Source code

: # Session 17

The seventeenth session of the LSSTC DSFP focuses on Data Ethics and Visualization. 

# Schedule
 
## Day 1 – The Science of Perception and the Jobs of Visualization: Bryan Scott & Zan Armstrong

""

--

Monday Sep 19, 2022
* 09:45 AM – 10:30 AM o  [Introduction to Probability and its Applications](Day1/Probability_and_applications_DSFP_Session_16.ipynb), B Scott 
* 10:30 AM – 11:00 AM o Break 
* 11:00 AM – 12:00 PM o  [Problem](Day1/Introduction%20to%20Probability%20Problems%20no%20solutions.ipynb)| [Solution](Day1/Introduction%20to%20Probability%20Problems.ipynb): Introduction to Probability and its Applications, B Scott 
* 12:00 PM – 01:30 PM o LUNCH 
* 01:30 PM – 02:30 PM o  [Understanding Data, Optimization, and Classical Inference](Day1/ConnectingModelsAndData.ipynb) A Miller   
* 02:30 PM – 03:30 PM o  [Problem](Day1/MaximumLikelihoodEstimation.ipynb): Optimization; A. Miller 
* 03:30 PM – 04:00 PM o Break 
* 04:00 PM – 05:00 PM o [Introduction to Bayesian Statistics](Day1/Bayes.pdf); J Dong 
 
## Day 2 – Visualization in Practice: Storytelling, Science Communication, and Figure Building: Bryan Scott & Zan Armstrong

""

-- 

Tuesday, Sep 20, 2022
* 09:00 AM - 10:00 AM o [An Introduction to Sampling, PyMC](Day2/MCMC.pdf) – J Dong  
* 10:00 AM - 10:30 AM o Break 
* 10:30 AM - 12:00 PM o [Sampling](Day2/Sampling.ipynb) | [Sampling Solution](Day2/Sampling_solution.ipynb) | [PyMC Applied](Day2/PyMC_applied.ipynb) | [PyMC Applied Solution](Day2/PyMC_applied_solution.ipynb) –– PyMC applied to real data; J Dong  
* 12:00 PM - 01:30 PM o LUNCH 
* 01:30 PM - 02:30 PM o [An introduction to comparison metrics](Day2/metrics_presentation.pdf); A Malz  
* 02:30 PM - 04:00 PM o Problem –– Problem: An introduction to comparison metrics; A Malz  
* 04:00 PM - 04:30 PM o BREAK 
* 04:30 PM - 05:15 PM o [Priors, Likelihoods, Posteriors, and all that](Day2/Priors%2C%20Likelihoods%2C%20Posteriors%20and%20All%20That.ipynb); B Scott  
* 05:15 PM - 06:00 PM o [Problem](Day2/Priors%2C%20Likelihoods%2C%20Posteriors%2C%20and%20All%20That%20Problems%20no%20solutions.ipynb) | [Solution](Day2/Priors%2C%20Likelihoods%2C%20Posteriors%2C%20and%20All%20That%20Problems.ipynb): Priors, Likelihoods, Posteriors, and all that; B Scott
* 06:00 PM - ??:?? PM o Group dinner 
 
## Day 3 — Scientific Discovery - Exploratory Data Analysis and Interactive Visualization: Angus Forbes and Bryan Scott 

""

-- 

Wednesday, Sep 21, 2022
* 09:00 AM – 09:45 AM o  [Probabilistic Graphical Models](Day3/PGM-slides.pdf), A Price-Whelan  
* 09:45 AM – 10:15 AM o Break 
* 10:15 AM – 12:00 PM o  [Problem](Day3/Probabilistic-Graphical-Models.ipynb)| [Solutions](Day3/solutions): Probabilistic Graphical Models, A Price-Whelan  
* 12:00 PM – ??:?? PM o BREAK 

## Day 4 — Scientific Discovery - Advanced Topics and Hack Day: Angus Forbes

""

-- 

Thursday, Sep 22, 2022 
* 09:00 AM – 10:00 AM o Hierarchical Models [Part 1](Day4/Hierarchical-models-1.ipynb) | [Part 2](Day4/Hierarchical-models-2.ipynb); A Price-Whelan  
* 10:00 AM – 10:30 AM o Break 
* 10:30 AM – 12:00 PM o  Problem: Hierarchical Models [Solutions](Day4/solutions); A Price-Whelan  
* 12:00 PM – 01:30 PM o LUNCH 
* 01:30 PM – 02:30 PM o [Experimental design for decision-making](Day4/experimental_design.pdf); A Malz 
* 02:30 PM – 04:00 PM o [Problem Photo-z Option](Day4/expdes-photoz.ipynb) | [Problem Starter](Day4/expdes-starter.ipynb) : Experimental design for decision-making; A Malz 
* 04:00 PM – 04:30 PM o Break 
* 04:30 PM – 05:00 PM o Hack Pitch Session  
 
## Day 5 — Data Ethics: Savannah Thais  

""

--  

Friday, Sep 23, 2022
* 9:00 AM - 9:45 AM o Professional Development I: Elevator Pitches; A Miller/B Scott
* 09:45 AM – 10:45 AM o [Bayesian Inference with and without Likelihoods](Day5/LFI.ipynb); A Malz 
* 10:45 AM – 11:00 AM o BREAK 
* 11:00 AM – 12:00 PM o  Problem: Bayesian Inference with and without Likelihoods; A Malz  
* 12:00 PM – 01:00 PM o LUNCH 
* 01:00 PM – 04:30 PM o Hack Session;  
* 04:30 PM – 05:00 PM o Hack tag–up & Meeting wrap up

◇ ◇ ◇ ◇ ◇

**Task objective**
The answer should be the exact lines running from the line containing "01:00 PM o LUNCH" to the last line of the entries, with nothing else.

**Response for this exercise**
* 12:00 PM – 01:00 PM o LUNCH 
* 01:00 PM – 04:30 PM o Hack Session;  
* 04:30 PM – 05:00 PM o Hack tag–up & Meeting wrap up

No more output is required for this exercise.